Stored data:
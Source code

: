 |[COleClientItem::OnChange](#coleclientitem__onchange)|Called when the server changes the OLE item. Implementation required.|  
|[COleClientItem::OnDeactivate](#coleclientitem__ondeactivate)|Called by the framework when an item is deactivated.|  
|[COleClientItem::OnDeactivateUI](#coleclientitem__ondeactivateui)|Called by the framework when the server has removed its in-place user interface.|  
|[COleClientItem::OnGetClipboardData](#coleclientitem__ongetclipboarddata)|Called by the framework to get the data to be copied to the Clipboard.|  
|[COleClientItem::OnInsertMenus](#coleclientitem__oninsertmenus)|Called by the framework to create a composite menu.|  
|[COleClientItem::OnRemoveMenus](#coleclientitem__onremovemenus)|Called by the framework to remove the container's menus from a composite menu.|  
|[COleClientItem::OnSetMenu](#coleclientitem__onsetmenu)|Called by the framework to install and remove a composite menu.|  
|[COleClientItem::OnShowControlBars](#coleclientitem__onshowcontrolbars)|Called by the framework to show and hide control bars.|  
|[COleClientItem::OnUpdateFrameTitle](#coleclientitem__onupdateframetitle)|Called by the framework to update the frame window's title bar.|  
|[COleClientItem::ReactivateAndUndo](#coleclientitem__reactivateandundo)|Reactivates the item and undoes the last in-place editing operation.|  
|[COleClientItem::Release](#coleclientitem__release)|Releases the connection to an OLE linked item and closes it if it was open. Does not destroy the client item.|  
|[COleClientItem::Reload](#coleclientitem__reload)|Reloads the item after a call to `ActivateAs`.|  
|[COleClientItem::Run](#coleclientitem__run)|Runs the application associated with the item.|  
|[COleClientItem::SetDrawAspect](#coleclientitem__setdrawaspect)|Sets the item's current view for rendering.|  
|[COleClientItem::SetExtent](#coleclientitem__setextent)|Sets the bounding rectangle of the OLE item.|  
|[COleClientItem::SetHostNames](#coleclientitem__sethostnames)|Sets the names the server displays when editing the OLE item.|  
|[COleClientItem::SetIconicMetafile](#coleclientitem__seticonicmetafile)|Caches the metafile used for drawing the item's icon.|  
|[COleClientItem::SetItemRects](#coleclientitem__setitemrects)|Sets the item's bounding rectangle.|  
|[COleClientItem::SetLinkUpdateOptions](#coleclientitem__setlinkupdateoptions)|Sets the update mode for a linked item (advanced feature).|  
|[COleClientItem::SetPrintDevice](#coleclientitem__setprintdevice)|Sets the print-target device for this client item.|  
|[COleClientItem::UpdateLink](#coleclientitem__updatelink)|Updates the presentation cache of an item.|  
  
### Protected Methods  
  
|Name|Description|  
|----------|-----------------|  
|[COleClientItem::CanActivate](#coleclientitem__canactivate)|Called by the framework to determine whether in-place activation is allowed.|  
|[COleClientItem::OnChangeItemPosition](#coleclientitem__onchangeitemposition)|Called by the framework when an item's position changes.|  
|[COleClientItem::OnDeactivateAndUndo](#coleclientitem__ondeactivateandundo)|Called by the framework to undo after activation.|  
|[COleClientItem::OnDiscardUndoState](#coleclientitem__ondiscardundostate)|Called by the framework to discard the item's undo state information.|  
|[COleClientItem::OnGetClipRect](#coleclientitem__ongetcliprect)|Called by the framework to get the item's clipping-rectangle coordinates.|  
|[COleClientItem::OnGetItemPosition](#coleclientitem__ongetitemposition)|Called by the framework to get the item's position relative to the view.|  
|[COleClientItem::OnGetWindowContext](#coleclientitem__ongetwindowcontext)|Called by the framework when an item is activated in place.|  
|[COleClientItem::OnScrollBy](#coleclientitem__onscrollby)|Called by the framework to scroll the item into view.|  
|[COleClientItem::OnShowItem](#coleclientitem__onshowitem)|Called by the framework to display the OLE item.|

- THE TASK:
Only the lines above from the one with "item (advanced feature).|" through the one with "undo after activation.|" should be duplicated, character for character.

- ANSWER FOR THIS EXERCISE:
|[COleClientItem::SetLinkUpdateOptions](#coleclientitem__setlinkupdateoptions)|Sets the update mode for a linked item (advanced feature).|  
|[COleClientItem::SetPrintDevice](#coleclientitem__setprintdevice)|Sets the print-target device for this client item.|  
|[COleClientItem::UpdateLink](#coleclientitem__updatelink)|Updates the presentation cache of an item.|  
  
### Protected Methods  
  
|Name|Description|  
|----------|-----------------|  
|[COleClientItem::CanActivate](#coleclientitem__canactivate)|Called by the framework to determine whether in-place activation is allowed.|  
|[COleClientItem::OnChangeItemPosition](#coleclientitem__onchangeitemposition)|Called by the framework when an item's position changes.|  
|[COleClientItem::OnDeactivateAndUndo](#coleclientitem__ondeactivateandundo)|Called by the framework to undo after activation.|  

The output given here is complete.